Who are we?

In this blog, there will be a variety of material: thoughts on Bible books, book reviews, historical characters, aspects of Scottish church history and other things.

Monday, 14 April 2014

Brotherly love (1 Peter 2:11)

The first detail to notice is the brotherly love that Peter writes about in this verse. This expression is remarkable because many of the ones to whom he was writing were Gentiles – and Peter was a Jew. The point of this distinction is not merely that of different racial identities; in addition, Peter at one time had a spiritual dimension to the racial distinction because he had regarded Gentiles as separated from God. Yet here he is using this most endearing word to describe his affections for his readers. What had caused this dramatic change?

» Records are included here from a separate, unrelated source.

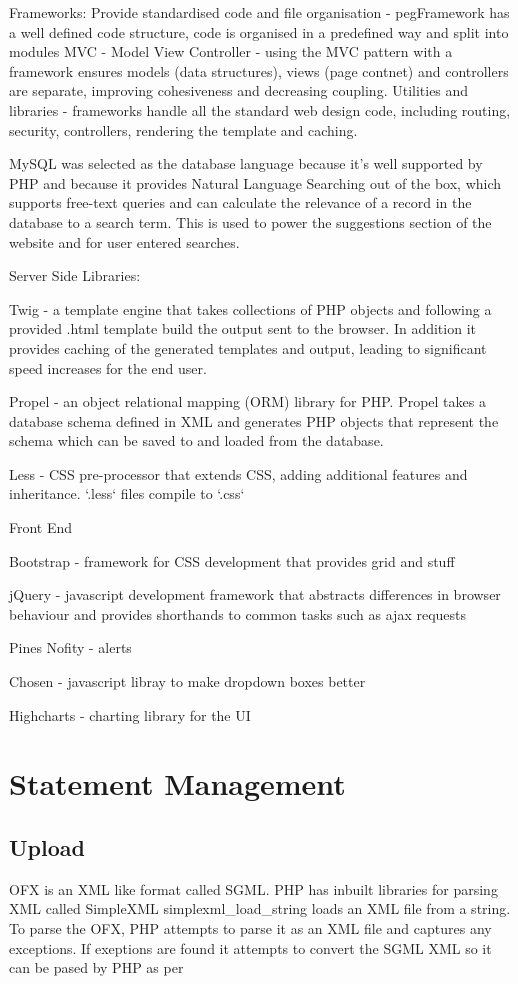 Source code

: Frameworks:
Provide standardised code and file organisation - pegFramework has a well defined code structure, code is organised in a predefined way and split into modules
MVC - Model View Controller - using the MVC pattern with a framework ensures models (data structures), views (page contnet) and controllers are separate, improving cohesiveness and decreasing coupling.
Utilities and libraries - frameworks handle all the standard web design code, including routing, security, controllers, rendering the template and caching.

MySQL was selected as the database language because it's well supported by PHP and because it provides Natural Language Searching out of the box, which supports free-text queries and can calculate the relevance of a record in the database to a search term. This is used to power the suggestions section of the website and for user entered searches.

Server Side Libraries:

Twig - a template engine that takes collections of PHP objects and following a provided .html template build the output sent to the browser. In addition it provides caching of the generated templates and output, leading to significant speed increases for the end user.

Propel - an object relational mapping (ORM) library for PHP. Propel takes a database schema defined in XML and generates PHP objects that represent the schema which can be saved to and loaded from the database.

Less - CSS pre-processor that extends CSS, adding additional features and inheritance. `.less` files compile to `.css`

Front End

Bootstrap - framework for CSS development that provides grid and stuff

jQuery - javascript development framework that abstracts differences in browser behaviour and provides shorthands to common tasks such as ajax requests

Pines Nofity - alerts

Chosen - javascript libray to make dropdown boxes better

Highcharts - charting library for the UI

\section{Statement Management}

\subsection{Upload}
OFX is an XML like format called SGML. PHP has inbuilt libraries for parsing XML called SimpleXML simplexml\_load\_string loads an XML file from a string. To parse the OFX, PHP attempts to parse it as an XML file and captures any exceptions. If exeptions are found it attempts to convert the SGML XML so it can be pased by PHP as per 

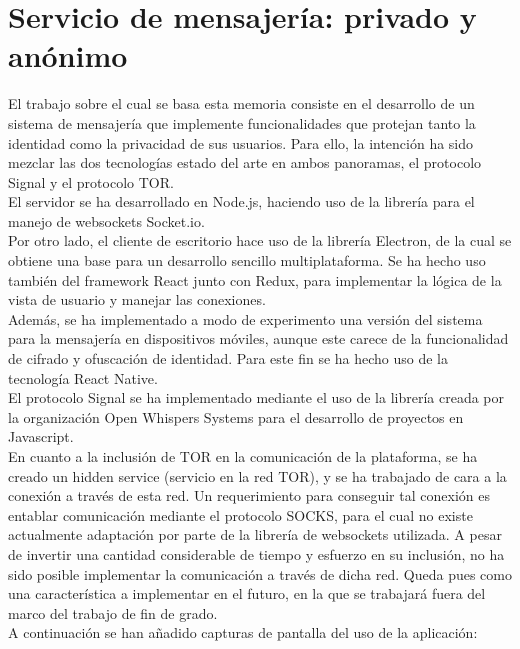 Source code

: \chapter{Servicio de mensajería: privado y anónimo}

El trabajo sobre el cual se basa esta memoria consiste en el desarrollo de un sistema de mensajería que implemente funcionalidades que protejan tanto la identidad como la privacidad de sus usuarios. Para ello, la intención ha sido mezclar las dos tecnologías estado del arte en ambos panoramas, el protocolo Signal y el protocolo TOR. \\

El servidor se ha desarrollado en Node.js, haciendo uso de la librería para el manejo de websockets Socket.io. \\

Por otro lado, el cliente de escritorio hace uso de la librería Electron, de la cual se obtiene una base para un desarrollo sencillo multiplataforma. Se ha hecho uso también del framework React junto con Redux, para implementar la lógica de la vista de usuario y manejar las conexiones. \\

Además, se ha implementado a modo de experimento una versión del sistema para la mensajería en dispositivos móviles, aunque este carece de la funcionalidad de cifrado y ofuscación de identidad. Para este fin se ha hecho uso de la tecnología React Native. \\

El protocolo Signal se ha implementado mediante el uso de la librería creada por la organización Open Whispers Systems para el desarrollo de proyectos en Javascript. \\

En cuanto a la inclusión de TOR en la comunicación de la plataforma, se ha creado un hidden service (servicio en la red TOR), y se ha trabajado de cara a la conexión a través de esta red. Un requerimiento para conseguir tal conexión es entablar comunicación mediante el protocolo SOCKS, para el cual no existe actualmente adaptación por parte de la librería de websockets utilizada. A pesar de invertir una cantidad considerable de tiempo y esfuerzo en su inclusión, no ha sido posible implementar la comunicación a través de dicha red. Queda pues como una característica a implementar en el futuro, en la que se trabajará fuera del marco del trabajo de fin de grado. \\ 

A continuación se han añadido capturas de pantalla del uso de la aplicación: \\

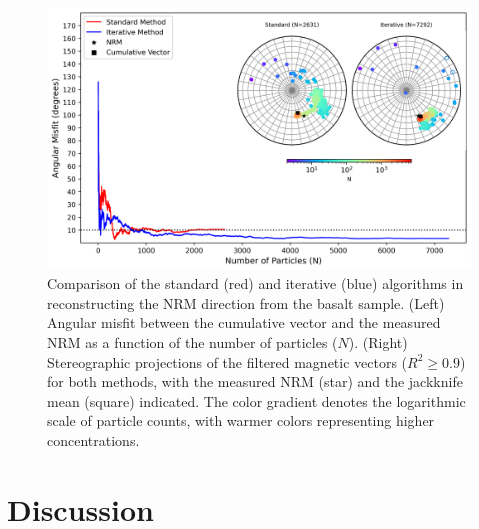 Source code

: \begin{figure}[tb!]
  \centering
  \includegraphics[width=1\linewidth]{paper/figures/basalt-data-stereoplot.png}
  \caption{
  Comparison of the standard (red) and iterative (blue) algorithms in reconstructing the NRM direction from the basalt sample. (Left) Angular misfit between the cumulative vector and the measured NRM as a function of the number of particles ($N$). (Right) Stereographic projections of the filtered magnetic vectors ($R^2 \geq 0.9$) for both methods, with the measured NRM (star) and the jackknife mean (square) indicated. The color gradient denotes the logarithmic scale of particle counts, with warmer colors representing higher concentrations.
  }
  \label{basalt-data-stereograms}
\end{figure}

\section{Discussion}

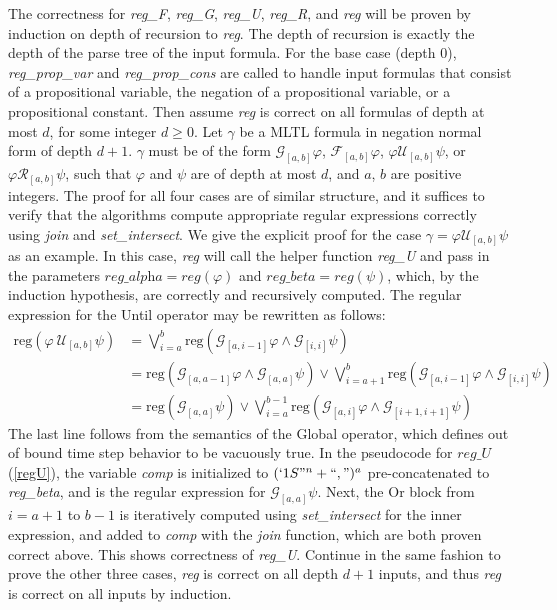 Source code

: \documentclass[runningheads]{llncs}
\renewcommand{\phi}{\varphi}
\begin{document}
The correctness for \textit{reg\_F}, \textit{reg\_G}, \textit{reg\_U}, \textit{reg\_R}, and \textit{reg} will be proven by induction on depth of recursion to \textit{reg}. 
The depth of recursion is exactly the depth of the parse tree of the input formula.
For the base case (depth $0$), \textit{reg\_prop\_var} and \textit{reg\_prop\_cons} are called to handle input formulas that consist of a propositional variable, the negation of a propositional variable, or a propositional constant.
Then assume \textit{reg} is correct on all formulas of depth at most $d$, for some integer $d \geq 0$. Let $\gamma$ be a MLTL formula in negation normal form of depth $d + 1$. $\gamma$ must be of the form $\mathcal{G}_{[a,b]}\phi$, $\mathcal{F}_{[a,b]}\phi$, $\phi \mathcal{U}_{[a,b]} \psi$, or $\phi \mathcal{R}_{[a,b]} \psi$, such that $\phi$ and $\psi$ are of depth at most $d$, and $a$, $b$ are positive integers. The proof for all four cases are of similar structure, and it suffices to verify that the algorithms compute appropriate regular expressions correctly using \textit{join} and \textit{set\_intersect}.
We give the explicit proof for the case $\gamma = \phi \mathcal{U}_{[a,b]} \psi$ as an example.
In this case, \textit{reg} will call the helper function \textit{reg\_U} and pass in the parameters $\textit{reg\_alpha} = \textit{reg}(\phi)$ and $\textit{reg\_beta} = \textit{reg}(\psi)$, which, by the induction hypothesis, are correctly and recursively computed.
The regular expression for the Until operator may be rewritten as follows: 
\begin{align*}
   \text{reg}(\phi \ \mathcal{U}_{[a,b]} \psi) &=  \bigvee_{i=a}^{b} \text{reg}\left(\mathcal{G}_{[a,i-1]}\phi \land \mathcal{G}_{[i, i]} \psi\right) \\
   &= \text{reg}\left(\mathcal{G}_{[a,a-1]}\phi \land \mathcal{G}_{[a, a]} \psi\right) \lor \bigvee_{i=a+1}^{b} \text{reg}\left(\mathcal{G}_{[a,i-1]}\phi \land \mathcal{G}_{[i, i]} \psi\right) \\
   &= \text{reg}\left(\mathcal{G}_{[a, a]} \psi \right)\lor \bigvee_{i=a}^{b-1} \text{reg}\left(\mathcal{G}_{[a,i]}\phi \land \mathcal{G}_{[i+1, i+1]} \psi\right)
\end{align*}
The last line follows from the semantics of the Global operator, which defines out of bound time step behavior to be vacuously true. In the pseudocode for $reg\_U$ (\ref{regU}), the variable \textit{comp} is initialized to $(`1S"^n + ``,")^a$ pre-concatenated to \textit{reg\_beta}, and is the regular expression for $\mathcal{G}_[a, a] \psi$. Next, the Or block from $i = a + 1$ to $b - 1$ is iteratively computed using \textit{set\_intersect} for the inner expression, and added to \textit{comp} with the \textit{join} function, which are both proven correct above. This shows correctness of \textit{reg\_U}.
Continue in the same fashion to prove the other three cases, \textit{reg} is correct on all depth $d+1$ inputs, and thus \textit{reg} is correct on all inputs by induction.
\end{document}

The simple answer to the question is that Jesus Christ had changed him. Over thirty years previously, near the River Jordan, Peter had first met Jesus Christ. Since then Peter had been discovering the capabilities and riches of his Saviour. The Lord Jesus had forgiven Peter all his sins because of what happened at the cross. At that first meeting Peter had no idea of the changed life he would experience. From then on, he lived a supernatural life, one that flowed out of his renewed heart. Of course, he had his failures, but he was a new man possessing the fruit of the Spirit. One aspect of that fruit is brotherly love.

Peter refers to brotherly love several times in this letter (1:22; 2:17; 4:8; 5:9). It was obviously a priority with him and he wanted it to remain a priority for his readers. Given the stress that he puts on brotherly love in connection to witness, it is obvious that Peter was fully aware of the exhortation of Jesus in John 13:35: ‘By this all people will know that you are my disciples, if you have love for one another.’ So how does Peter show brotherly love?

One way in which Peter does this is by using common terminology but giving it a new meaning. He calls them sojourners and exiles. Normally to be given such a description would be a depressing reminder of what a person had lost. But with Peter these words do not stress what they have lost. Instead they highlight a very bright future. A sojourner is a person always on the move, but what matters is the direction in which he is going. Peter’s readers were on the move and getting closer to heaven each day. An exile is a person who has a homeland, so also in this description Peter is reminding his readers of heaven.

The best brotherly action that we can do is remind our fellow family members about heaven. After all, it is the place to which we are going, it is the place where our Father is, where our Elder Brother is, where all the family will one day be, and where our riches are. We are not orphans as we live day by day; instead we are heirs currently in exile but travelling to our homeland.